* Work item:
Output only the stretch of the listing that starts at the line containing "Glazing, Flooring &" and ends at the line containing "Iran) And More.", reproduced exactly with both ends.

[Opening Data excerpts section]

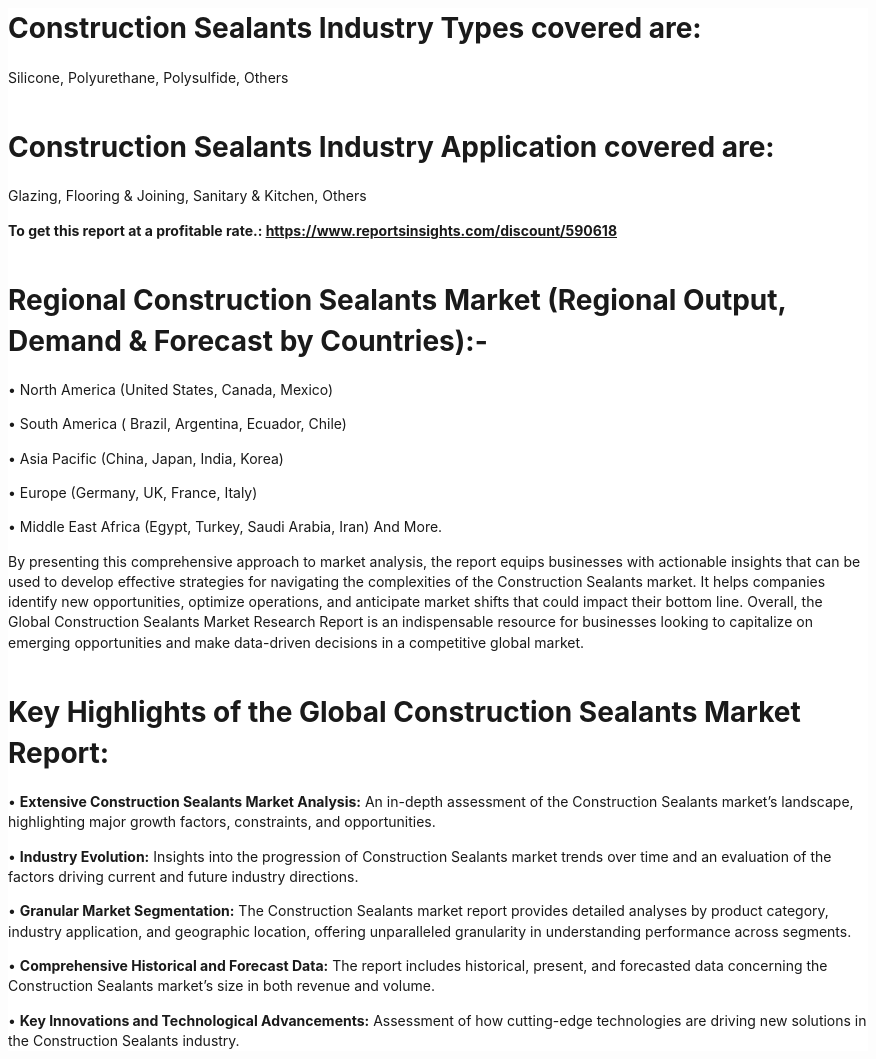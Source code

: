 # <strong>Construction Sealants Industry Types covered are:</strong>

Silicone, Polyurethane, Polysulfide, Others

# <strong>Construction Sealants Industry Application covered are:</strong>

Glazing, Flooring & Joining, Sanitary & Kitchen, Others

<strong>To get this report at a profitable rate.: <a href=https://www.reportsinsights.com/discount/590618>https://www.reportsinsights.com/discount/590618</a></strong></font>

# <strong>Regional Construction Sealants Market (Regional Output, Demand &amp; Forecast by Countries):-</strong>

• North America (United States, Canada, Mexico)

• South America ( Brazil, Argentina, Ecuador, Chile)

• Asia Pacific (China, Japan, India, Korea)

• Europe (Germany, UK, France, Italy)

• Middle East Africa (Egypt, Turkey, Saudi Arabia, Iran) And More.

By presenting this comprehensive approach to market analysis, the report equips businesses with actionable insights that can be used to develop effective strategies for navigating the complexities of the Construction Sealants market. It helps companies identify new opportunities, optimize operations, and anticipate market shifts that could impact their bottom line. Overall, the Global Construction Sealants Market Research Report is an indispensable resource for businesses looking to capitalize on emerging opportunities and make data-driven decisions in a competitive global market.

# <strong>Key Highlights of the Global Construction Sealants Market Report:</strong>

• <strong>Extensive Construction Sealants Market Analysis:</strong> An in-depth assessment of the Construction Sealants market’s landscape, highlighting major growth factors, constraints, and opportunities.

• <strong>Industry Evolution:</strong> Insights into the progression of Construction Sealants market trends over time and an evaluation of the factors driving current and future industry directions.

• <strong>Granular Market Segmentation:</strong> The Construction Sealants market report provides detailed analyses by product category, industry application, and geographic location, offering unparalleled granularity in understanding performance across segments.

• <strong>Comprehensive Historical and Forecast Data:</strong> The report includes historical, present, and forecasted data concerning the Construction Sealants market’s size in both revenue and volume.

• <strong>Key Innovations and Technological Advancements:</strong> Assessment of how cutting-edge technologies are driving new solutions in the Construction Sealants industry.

[Closing Data excerpts section]

* Answer section:
Glazing, Flooring & Joining, Sanitary & Kitchen, Others

<strong>To get this report at a profitable rate.: <a href=https://www.reportsinsights.com/discount/590618>https://www.reportsinsights.com/discount/590618</a></strong></font>

# <strong>Regional Construction Sealants Market (Regional Output, Demand &amp; Forecast by Countries):-</strong>

• North America (United States, Canada, Mexico)

• South America ( Brazil, Argentina, Ecuador, Chile)

• Asia Pacific (China, Japan, India, Korea)

• Europe (Germany, UK, France, Italy)

• Middle East Africa (Egypt, Turkey, Saudi Arabia, Iran) And More.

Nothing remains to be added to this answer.